++++ Material for this exercise ++++

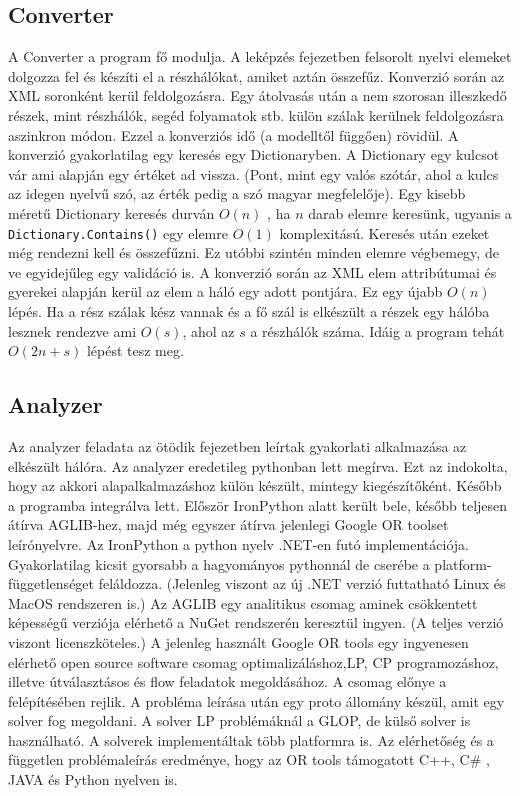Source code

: \subsection{Converter}
A Converter a program fő modulja. A leképzés fejezetben felsorolt nyelvi elemeket dolgozza fel és készíti el a részhálókat, amiket aztán összefűz. Konverzió során az XML soronként kerül feldolgozásra. Egy átolvasás után a nem szorosan illeszkedő részek, mint részhálók, segéd folyamatok stb. külön szálak kerülnek feldolgozásra aszinkron módon. Ezzel a konverziós idő (a modelltől függően) rövidül. A konverzió gyakorlatilag egy keresés egy Dictionaryben. A Dictionary egy kulcsot vár ami alapján egy értéket ad vissza. (Pont, mint egy valós szótár, ahol a kulcs az idegen nyelvű szó, az érték pedig a szó magyar megfelelője). Egy kisebb méretű Dictionary keresés durván $O(n)$ , ha $n$ darab elemre keresünk, ugyanis a \texttt{Dictionary.Contains()} egy elemre $O(1)$ komplexitású. Keresés után ezeket még rendezni kell és összefűzni. Ez utóbbi szintén minden elemre végbemegy, de ve egyidejűleg egy validáció is. A konverzió során az XML elem attribútumai és gyerekei alapján kerül az elem a háló egy adott pontjára. Ez egy újabb $O(n)$ lépés. Ha a rész szálak kész vannak és a fő szál is elkészült a részek egy hálóba lesznek rendezve ami $O(s)$, ahol az $s$ a részhálók száma. Idáig a program tehát $O(2n+s)$ lépést tesz meg. 
\subsection{Analyzer}
Az analyzer feladata az ötödik %
 fejezetben leírtak gyakorlati alkalmazása az elkészült hálóra. Az analyzer eredetileg pythonban lett megírva. Ezt az indokolta, hogy az akkori alapalkalmazáshoz külön készült, mintegy kiegészítőként. Később a programba integrálva lett. Először IronPython alatt került bele, később teljesen átírva AGLIB-hez, majd még egyszer átírva jelenlegi Google OR toolset leírónyelvre. Az IronPython a python nyelv .NET-en futó implementációja. Gyakorlatilag kicsit gyorsabb a hagyományos pythonnál de cserébe a platform-függetlenséget feláldozza. (Jelenleg viszont az új .NET verzió futtatható Linux és MacOS rendszeren is.) Az AGLIB egy analitikus csomag aminek csökkentett képességű verziója elérhető a NuGet rendszerén keresztül ingyen. (A teljes verzió viszont licenszköteles.) A jelenleg használt Google OR tools egy ingyenesen elérhető open source software csomag optimalizáláshoz,LP, CP programozáshoz, illetve útválasztásos és flow feladatok megoldásához. A csomag előnye a felépítésében rejlik. A probléma leírása után egy proto állomány  készül, amit egy solver fog megoldani. A solver LP problémáknál a GLOP, de külső solver is használható. A solverek implementáltak több platformra is. Az elérhetőség és a független problémaleírás eredménye, hogy az OR tools támogatott C++, C\# , JAVA és Python nyelven is.
 
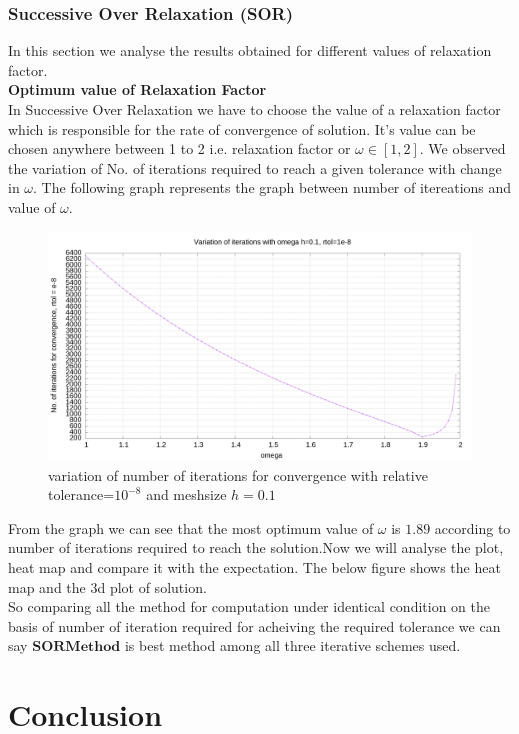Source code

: \subsubsection{Successive Over Relaxation (SOR)}
In this section we analyse the results obtained for different values of relaxation factor.\\[2mm]
\noindent
\textbf{ Optimum value of Relaxation Factor } \\
In Successive Over Relaxation we have to choose the value of a relaxation factor which is responsible for the rate of convergence of solution. It's value can be chosen anywhere between 1 to 2 i.e. relaxation factor or $\omega  \in [1,2]$. We observed the variation of No. of iterations required to reach a given tolerance with change in $ \omega $. The following graph represents the graph between number of itereations and value of $\omega$. \\
\begin{figure}[h]
    \centering
    \includegraphics[width=\textwidth]{content/graphs/omega.png}
    \caption{variation of number of iterations for convergence with relative tolerance=$10^{-8}$ and meshsize $h = 0.1$  }
    \label{omega variation}
\end{figure}
From the graph we can see that the most optimum value of $ \omega $ is $1.89$ according to number of iterations required to reach the solution.Now we will analyse the plot, heat map and  compare it with the expectation. The below figure shows the heat map and the 3d plot of solution. \\

So comparing all the method for computation under identical condition on the basis of number of iteration required for acheiving the required tolerance we can say $ \boldsymbol{SOR Method} $ is best method among all three iterative schemes used.
\newpage
\section{Conclusion}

++++

#### [Exercise]
Skipping any images, write out all the data exactly.

#### [Output below]
Source code

: \subsection{Converter}
A Converter a program fő modulja. A leképzés fejezetben felsorolt nyelvi elemeket dolgozza fel és készíti el a részhálókat, amiket aztán összefűz. Konverzió során az XML soronként kerül feldolgozásra. Egy átolvasás után a nem szorosan illeszkedő részek, mint részhálók, segéd folyamatok stb. külön szálak kerülnek feldolgozásra aszinkron módon. Ezzel a konverziós idő (a modelltől függően) rövidül. A konverzió gyakorlatilag egy keresés egy Dictionaryben. A Dictionary egy kulcsot vár ami alapján egy értéket ad vissza. (Pont, mint egy valós szótár, ahol a kulcs az idegen nyelvű szó, az érték pedig a szó magyar megfelelője). Egy kisebb méretű Dictionary keresés durván $O(n)$ , ha $n$ darab elemre keresünk, ugyanis a \texttt{Dictionary.Contains()} egy elemre $O(1)$ komplexitású. Keresés után ezeket még rendezni kell és összefűzni. Ez utóbbi szintén minden elemre végbemegy, de ve egyidejűleg egy validáció is. A konverzió során az XML elem attribútumai és gyerekei alapján kerül az elem a háló egy adott pontjára. Ez egy újabb $O(n)$ lépés. Ha a rész szálak kész vannak és a fő szál is elkészült a részek egy hálóba lesznek rendezve ami $O(s)$, ahol az $s$ a részhálók száma. Idáig a program tehát $O(2n+s)$ lépést tesz meg. 
\subsection{Analyzer}
Az analyzer feladata az ötödik %
 fejezetben leírtak gyakorlati alkalmazása az elkészült hálóra. Az analyzer eredetileg pythonban lett megírva. Ezt az indokolta, hogy az akkori alapalkalmazáshoz külön készült, mintegy kiegészítőként. Később a programba integrálva lett. Először IronPython alatt került bele, később teljesen átírva AGLIB-hez, majd még egyszer átírva jelenlegi Google OR toolset leírónyelvre. Az IronPython a python nyelv .NET-en futó implementációja. Gyakorlatilag kicsit gyorsabb a hagyományos pythonnál de cserébe a platform-függetlenséget feláldozza. (Jelenleg viszont az új .NET verzió futtatható Linux és MacOS rendszeren is.) Az AGLIB egy analitikus csomag aminek csökkentett képességű verziója elérhető a NuGet rendszerén keresztül ingyen. (A teljes verzió viszont licenszköteles.) A jelenleg használt Google OR tools egy ingyenesen elérhető open source software csomag optimalizáláshoz,LP, CP programozáshoz, illetve útválasztásos és flow feladatok megoldásához. A csomag előnye a felépítésében rejlik. A probléma leírása után egy proto állomány  készül, amit egy solver fog megoldani. A solver LP problémáknál a GLOP, de külső solver is használható. A solverek implementáltak több platformra is. Az elérhetőség és a független problémaleírás eredménye, hogy az OR tools támogatott C++, C\# , JAVA és Python nyelven is.
 
Source code

: \subsubsection{Successive Over Relaxation (SOR)}
In this section we analyse the results obtained for different values of relaxation factor.\\[2mm]
\noindent
\textbf{ Optimum value of Relaxation Factor } \\
In Successive Over Relaxation we have to choose the value of a relaxation factor which is responsible for the rate of convergence of solution. It's value can be chosen anywhere between 1 to 2 i.e. relaxation factor or $\omega  \in [1,2]$. We observed the variation of No. of iterations required to reach a given tolerance with change in $ \omega $. The following graph represents the graph between number of itereations and value of $\omega$. \\
\begin{figure}[h]
    \centering
    \includegraphics[width=\textwidth]{content/graphs/omega.png}
    \caption{variation of number of iterations for convergence with relative tolerance=$10^{-8}$ and meshsize $h = 0.1$  }
    \label{omega variation}
\end{figure}
From the graph we can see that the most optimum value of $ \omega $ is $1.89$ according to number of iterations required to reach the solution.Now we will analyse the plot, heat map and  compare it with the expectation. The below figure shows the heat map and the 3d plot of solution. \\

So comparing all the method for computation under identical condition on the basis of number of iteration required for acheiving the required tolerance we can say $ \boldsymbol{SOR Method} $ is best method among all three iterative schemes used.
\newpage
\section{Conclusion}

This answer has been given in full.